We find, as
has been before mentioned, fruit-trees everywhere, corn, fruit, and
vegetables all growing with unimaginable luxuriance. The pastures are
also very fine, but we see no cattle out to graze; the harvest work
requires all hands, and, as there are no fences between field and
meadow, there is no one to tend them. The large heap of manure being
dried up by the sun in the midst of the farm-yard, has a look of
unthriftiness, whilst the small, dark, and ill-ventilated dairies make
us wonder that the manufacture of the famous Brie cheese should be the
profitable thing it is. At one farm we visited, we saw thirty-six
splendid Normandy cows, the entire milk produce of which was used for
cheese-making.

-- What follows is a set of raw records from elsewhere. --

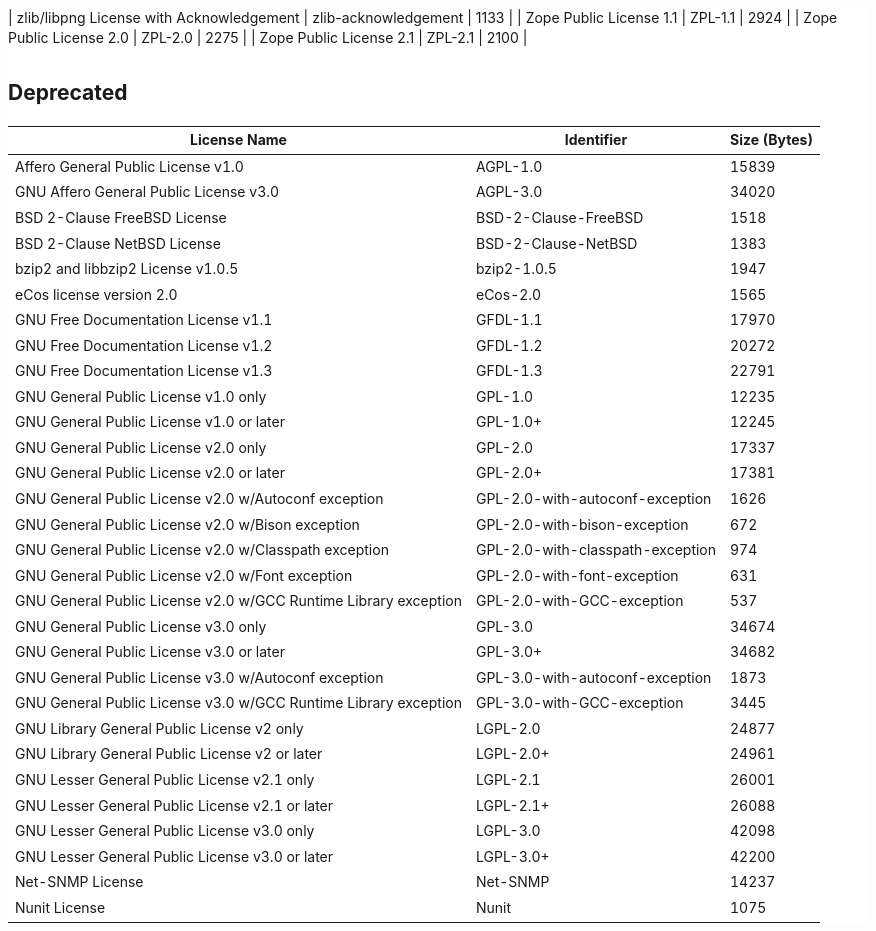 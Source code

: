 | zlib/libpng License with Acknowledgement | zlib-acknowledgement | 1133 |
| Zope Public License 1.1 | ZPL-1.1 | 2924 |
| Zope Public License 2.0 | ZPL-2.0 | 2275 |
| Zope Public License 2.1 | ZPL-2.1 | 2100 |

## Deprecated

| License Name | Identifier | Size (Bytes) |
| ------------ | ---------- | ------------ |
| Affero General Public License v1.0 | AGPL-1.0 | 15839 |
| GNU Affero General Public License v3.0 | AGPL-3.0 | 34020 |
| BSD 2-Clause FreeBSD License | BSD-2-Clause-FreeBSD | 1518 |
| BSD 2-Clause NetBSD License | BSD-2-Clause-NetBSD | 1383 |
| bzip2 and libbzip2 License v1.0.5 | bzip2-1.0.5 | 1947 |
| eCos license version 2.0 | eCos-2.0 | 1565 |
| GNU Free Documentation License v1.1 | GFDL-1.1 | 17970 |
| GNU Free Documentation License v1.2 | GFDL-1.2 | 20272 |
| GNU Free Documentation License v1.3 | GFDL-1.3 | 22791 |
| GNU General Public License v1.0 only | GPL-1.0 | 12235 |
| GNU General Public License v1.0 or later | GPL-1.0+ | 12245 |
| GNU General Public License v2.0 only | GPL-2.0 | 17337 |
| GNU General Public License v2.0 or later | GPL-2.0+ | 17381 |
| GNU General Public License v2.0 w/Autoconf exception | GPL-2.0-with-autoconf-exception | 1626 |
| GNU General Public License v2.0 w/Bison exception | GPL-2.0-with-bison-exception | 672 |
| GNU General Public License v2.0 w/Classpath exception | GPL-2.0-with-classpath-exception | 974 |
| GNU General Public License v2.0 w/Font exception | GPL-2.0-with-font-exception | 631 |
| GNU General Public License v2.0 w/GCC Runtime Library exception | GPL-2.0-with-GCC-exception | 537 |
| GNU General Public License v3.0 only | GPL-3.0 | 34674 |
| GNU General Public License v3.0 or later | GPL-3.0+ | 34682 |
| GNU General Public License v3.0 w/Autoconf exception | GPL-3.0-with-autoconf-exception | 1873 |
| GNU General Public License v3.0 w/GCC Runtime Library exception | GPL-3.0-with-GCC-exception | 3445 |
| GNU Library General Public License v2 only | LGPL-2.0 | 24877 |
| GNU Library General Public License v2 or later | LGPL-2.0+ | 24961 |
| GNU Lesser General Public License v2.1 only | LGPL-2.1 | 26001 |
| GNU Lesser General Public License v2.1 or later | LGPL-2.1+ | 26088 |
| GNU Lesser General Public License v3.0 only | LGPL-3.0 | 42098 |
| GNU Lesser General Public License v3.0 or later | LGPL-3.0+ | 42200 |
| Net-SNMP License | Net-SNMP | 14237 |
| Nunit License | Nunit | 1075 |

Yet nothing could be worse than the dairy arrangements
from a hygienic point of view, and the absolute cleanliness requisite
for dairy work was wanting. These Brie cheeses are made in every farm,
small or great, and large quantities are sent to the Meaux market on
Saturdays, where the sale alone reaches the sum of five or six millions
of francs yearly. The process is a very simple one, and is of course
perpetually going on.
Our hostess, at one of the larger and more prosperous of these farms,
showed us everything, and regaled us abundantly with the fresh milk warm
from the cow.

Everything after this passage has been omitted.